Start of Dataset entries

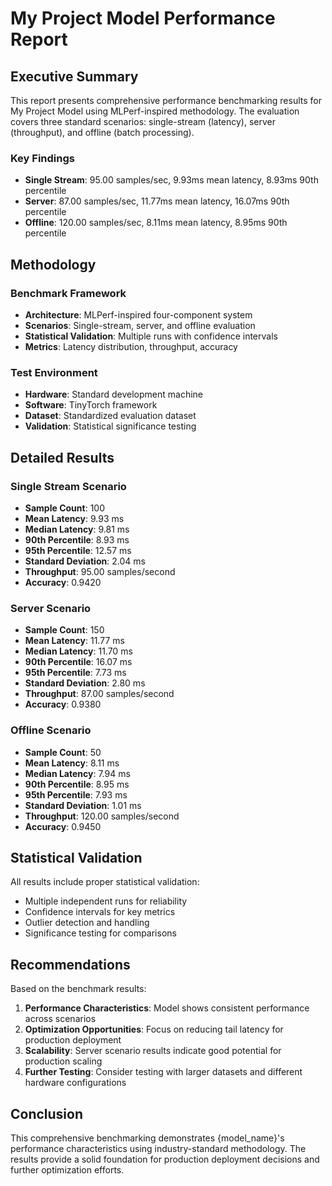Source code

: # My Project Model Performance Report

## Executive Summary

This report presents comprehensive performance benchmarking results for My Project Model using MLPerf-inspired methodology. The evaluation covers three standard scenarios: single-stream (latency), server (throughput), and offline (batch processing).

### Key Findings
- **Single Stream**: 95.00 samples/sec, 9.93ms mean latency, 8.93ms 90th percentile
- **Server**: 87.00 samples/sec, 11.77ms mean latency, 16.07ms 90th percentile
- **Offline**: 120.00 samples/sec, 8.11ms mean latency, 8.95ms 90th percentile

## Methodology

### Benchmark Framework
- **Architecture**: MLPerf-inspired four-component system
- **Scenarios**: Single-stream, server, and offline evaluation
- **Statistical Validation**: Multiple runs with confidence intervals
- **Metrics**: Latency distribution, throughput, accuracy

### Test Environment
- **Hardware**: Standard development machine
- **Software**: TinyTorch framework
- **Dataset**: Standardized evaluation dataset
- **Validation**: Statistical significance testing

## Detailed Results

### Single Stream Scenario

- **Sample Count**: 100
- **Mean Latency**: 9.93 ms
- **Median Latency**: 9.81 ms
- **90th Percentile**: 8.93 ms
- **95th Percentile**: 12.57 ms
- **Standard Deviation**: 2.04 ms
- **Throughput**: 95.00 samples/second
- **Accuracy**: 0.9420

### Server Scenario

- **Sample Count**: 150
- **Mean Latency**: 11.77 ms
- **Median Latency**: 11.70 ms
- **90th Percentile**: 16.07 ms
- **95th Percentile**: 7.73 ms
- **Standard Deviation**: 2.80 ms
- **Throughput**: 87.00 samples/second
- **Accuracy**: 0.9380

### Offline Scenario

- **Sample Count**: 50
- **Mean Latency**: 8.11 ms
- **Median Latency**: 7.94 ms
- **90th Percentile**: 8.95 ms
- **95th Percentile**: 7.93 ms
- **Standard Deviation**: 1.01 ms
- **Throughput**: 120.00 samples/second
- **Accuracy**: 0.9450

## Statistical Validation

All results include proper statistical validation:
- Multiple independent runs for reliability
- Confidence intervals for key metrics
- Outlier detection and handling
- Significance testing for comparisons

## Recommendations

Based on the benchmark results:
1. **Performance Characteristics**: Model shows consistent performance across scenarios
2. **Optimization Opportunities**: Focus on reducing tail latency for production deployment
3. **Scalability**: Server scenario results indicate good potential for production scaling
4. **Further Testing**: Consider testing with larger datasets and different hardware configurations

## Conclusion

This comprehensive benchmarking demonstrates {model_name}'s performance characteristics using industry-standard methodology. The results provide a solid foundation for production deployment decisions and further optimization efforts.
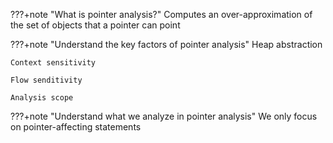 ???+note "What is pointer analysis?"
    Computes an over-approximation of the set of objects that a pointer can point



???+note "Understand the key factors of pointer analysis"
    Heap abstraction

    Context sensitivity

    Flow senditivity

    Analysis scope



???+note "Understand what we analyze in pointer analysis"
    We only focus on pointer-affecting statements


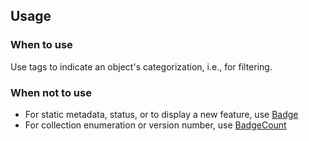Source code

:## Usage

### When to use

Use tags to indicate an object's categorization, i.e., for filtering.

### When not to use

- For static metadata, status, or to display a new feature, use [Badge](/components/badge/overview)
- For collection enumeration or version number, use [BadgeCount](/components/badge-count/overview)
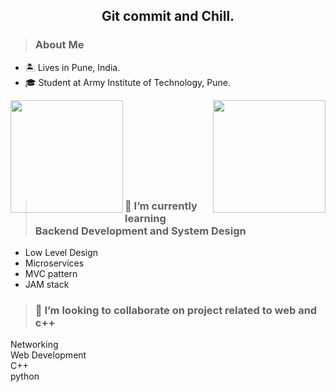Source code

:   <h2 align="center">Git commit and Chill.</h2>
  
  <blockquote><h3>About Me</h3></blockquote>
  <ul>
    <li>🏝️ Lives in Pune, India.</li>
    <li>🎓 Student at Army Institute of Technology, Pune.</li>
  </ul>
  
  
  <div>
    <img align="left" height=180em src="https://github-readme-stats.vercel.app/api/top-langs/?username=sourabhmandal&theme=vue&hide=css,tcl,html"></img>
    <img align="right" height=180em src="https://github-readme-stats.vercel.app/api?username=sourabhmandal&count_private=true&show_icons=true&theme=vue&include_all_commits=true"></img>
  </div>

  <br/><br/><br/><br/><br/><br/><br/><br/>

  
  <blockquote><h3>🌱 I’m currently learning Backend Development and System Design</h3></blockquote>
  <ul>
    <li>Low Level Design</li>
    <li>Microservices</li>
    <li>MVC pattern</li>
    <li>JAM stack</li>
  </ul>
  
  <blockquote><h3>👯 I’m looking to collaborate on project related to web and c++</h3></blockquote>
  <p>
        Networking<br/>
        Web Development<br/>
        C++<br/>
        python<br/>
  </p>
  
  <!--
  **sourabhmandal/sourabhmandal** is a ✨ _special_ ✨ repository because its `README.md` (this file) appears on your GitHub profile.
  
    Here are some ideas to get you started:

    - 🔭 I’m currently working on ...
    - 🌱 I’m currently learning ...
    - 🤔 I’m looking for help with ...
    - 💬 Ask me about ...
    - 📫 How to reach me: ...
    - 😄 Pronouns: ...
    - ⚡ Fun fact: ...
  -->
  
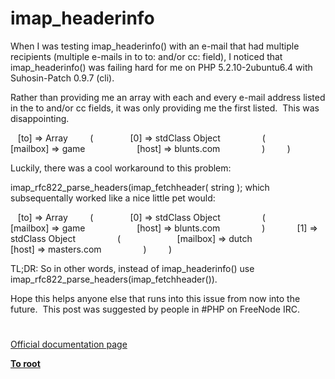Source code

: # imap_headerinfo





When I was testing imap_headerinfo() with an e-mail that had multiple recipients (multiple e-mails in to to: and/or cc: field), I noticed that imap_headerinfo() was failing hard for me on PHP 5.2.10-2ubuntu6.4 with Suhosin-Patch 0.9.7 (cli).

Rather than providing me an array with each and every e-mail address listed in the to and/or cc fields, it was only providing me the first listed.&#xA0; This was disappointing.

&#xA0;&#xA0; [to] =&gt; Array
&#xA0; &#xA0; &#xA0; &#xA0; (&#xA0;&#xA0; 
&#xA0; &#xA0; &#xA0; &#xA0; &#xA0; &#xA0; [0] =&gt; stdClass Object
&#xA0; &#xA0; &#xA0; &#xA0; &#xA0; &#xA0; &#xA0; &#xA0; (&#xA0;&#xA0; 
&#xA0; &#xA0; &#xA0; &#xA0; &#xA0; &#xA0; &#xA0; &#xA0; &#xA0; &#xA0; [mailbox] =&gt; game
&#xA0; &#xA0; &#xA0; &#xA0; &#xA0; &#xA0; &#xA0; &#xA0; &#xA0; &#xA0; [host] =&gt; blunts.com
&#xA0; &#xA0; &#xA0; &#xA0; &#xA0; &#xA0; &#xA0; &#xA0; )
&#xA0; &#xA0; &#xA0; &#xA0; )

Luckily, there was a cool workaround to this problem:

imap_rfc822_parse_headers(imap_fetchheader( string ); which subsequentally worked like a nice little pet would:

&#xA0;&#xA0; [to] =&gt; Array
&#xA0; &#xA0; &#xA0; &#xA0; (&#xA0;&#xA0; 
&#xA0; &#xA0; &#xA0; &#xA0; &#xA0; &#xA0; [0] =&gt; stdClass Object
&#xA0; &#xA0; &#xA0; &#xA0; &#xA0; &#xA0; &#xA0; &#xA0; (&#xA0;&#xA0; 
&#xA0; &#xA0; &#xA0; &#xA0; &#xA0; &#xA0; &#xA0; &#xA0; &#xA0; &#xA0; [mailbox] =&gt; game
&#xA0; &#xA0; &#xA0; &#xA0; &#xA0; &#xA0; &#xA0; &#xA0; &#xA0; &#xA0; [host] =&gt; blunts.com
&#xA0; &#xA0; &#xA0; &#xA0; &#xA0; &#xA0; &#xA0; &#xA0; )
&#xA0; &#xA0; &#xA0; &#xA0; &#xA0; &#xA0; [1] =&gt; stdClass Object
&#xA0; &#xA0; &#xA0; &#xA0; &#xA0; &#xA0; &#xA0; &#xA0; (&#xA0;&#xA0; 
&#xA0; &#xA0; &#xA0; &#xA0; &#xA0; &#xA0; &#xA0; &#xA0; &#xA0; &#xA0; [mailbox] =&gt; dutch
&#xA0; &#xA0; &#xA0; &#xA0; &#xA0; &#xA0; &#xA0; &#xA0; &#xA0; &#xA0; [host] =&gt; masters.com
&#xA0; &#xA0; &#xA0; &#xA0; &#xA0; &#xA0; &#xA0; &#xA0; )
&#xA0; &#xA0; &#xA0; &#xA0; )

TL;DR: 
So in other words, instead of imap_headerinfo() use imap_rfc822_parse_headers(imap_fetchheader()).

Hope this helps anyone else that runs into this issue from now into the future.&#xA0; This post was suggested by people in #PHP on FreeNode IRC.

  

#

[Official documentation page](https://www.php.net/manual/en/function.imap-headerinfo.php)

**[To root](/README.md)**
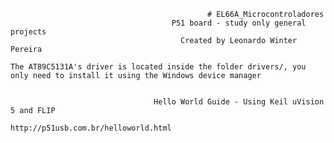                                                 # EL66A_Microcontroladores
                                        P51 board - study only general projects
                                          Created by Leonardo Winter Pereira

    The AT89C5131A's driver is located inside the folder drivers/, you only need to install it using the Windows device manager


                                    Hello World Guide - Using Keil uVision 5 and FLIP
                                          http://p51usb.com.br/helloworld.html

End of Dataset entries

> [Task item]
In the data above, find the line with "- **Accuracy**: 0.9450" and the line with "This comprehensive benchmarking". Retype both, plus every line between them, exactly.

> [Solution to the problem]
- **Accuracy**: 0.9450

## Statistical Validation

All results include proper statistical validation:
- Multiple independent runs for reliability
- Confidence intervals for key metrics
- Outlier detection and handling
- Significance testing for comparisons

## Recommendations

Based on the benchmark results:
1. **Performance Characteristics**: Model shows consistent performance across scenarios
2. **Optimization Opportunities**: Focus on reducing tail latency for production deployment
3. **Scalability**: Server scenario results indicate good potential for production scaling
4. **Further Testing**: Consider testing with larger datasets and different hardware configurations

## Conclusion

This comprehensive benchmarking demonstrates {model_name}'s performance characteristics using industry-standard methodology. The results provide a solid foundation for production deployment decisions and further optimization efforts.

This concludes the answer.